Work order ->
The result must match the data exactly, line for line.

Task data ->

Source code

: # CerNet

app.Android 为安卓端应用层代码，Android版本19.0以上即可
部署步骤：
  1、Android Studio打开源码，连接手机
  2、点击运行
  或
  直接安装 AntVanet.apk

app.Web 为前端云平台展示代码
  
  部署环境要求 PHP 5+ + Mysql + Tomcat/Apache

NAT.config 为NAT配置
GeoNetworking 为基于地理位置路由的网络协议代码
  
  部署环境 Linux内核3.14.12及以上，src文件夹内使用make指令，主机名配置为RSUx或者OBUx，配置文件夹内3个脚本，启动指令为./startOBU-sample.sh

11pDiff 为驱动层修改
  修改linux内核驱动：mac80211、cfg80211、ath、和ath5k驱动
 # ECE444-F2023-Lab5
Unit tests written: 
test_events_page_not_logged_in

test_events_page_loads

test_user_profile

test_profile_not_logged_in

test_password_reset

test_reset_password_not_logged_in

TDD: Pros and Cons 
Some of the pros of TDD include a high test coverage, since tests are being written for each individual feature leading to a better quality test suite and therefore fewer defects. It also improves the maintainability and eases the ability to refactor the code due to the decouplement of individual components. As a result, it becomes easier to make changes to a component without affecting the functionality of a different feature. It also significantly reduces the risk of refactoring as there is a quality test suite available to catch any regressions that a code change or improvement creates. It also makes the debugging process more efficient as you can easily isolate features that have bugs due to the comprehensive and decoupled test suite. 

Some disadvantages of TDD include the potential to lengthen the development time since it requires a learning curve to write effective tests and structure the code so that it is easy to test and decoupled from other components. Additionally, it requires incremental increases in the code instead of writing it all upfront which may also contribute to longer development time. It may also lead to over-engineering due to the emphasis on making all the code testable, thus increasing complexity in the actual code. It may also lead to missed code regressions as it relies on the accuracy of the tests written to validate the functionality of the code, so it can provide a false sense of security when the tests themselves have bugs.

Result of the task ->
Source code

: # CerNet

app.Android 为安卓端应用层代码，Android版本19.0以上即可
部署步骤：
  1、Android Studio打开源码，连接手机
  2、点击运行
  或
  直接安装 AntVanet.apk

app.Web 为前端云平台展示代码
  
  部署环境要求 PHP 5+ + Mysql + Tomcat/Apache

NAT.config 为NAT配置
GeoNetworking 为基于地理位置路由的网络协议代码
  
  部署环境 Linux内核3.14.12及以上，src文件夹内使用make指令，主机名配置为RSUx或者OBUx，配置文件夹内3个脚本，启动指令为./startOBU-sample.sh

11pDiff 为驱动层修改
  修改linux内核驱动：mac80211、cfg80211、ath、和ath5k驱动
 # ECE444-F2023-Lab5
Unit tests written: 
test_events_page_not_logged_in

test_events_page_loads

test_user_profile

test_profile_not_logged_in

test_password_reset

test_reset_password_not_logged_in

TDD: Pros and Cons 
Some of the pros of TDD include a high test coverage, since tests are being written for each individual feature leading to a better quality test suite and therefore fewer defects. It also improves the maintainability and eases the ability to refactor the code due to the decouplement of individual components. As a result, it becomes easier to make changes to a component without affecting the functionality of a different feature. It also significantly reduces the risk of refactoring as there is a quality test suite available to catch any regressions that a code change or improvement creates. It also makes the debugging process more efficient as you can easily isolate features that have bugs due to the comprehensive and decoupled test suite. 

Some disadvantages of TDD include the potential to lengthen the development time since it requires a learning curve to write effective tests and structure the code so that it is easy to test and decoupled from other components. Additionally, it requires incremental increases in the code instead of writing it all upfront which may also contribute to longer development time. It may also lead to over-engineering due to the emphasis on making all the code testable, thus increasing complexity in the actual code. It may also lead to missed code regressions as it relies on the accuracy of the tests written to validate the functionality of the code, so it can provide a false sense of security when the tests themselves have bugs.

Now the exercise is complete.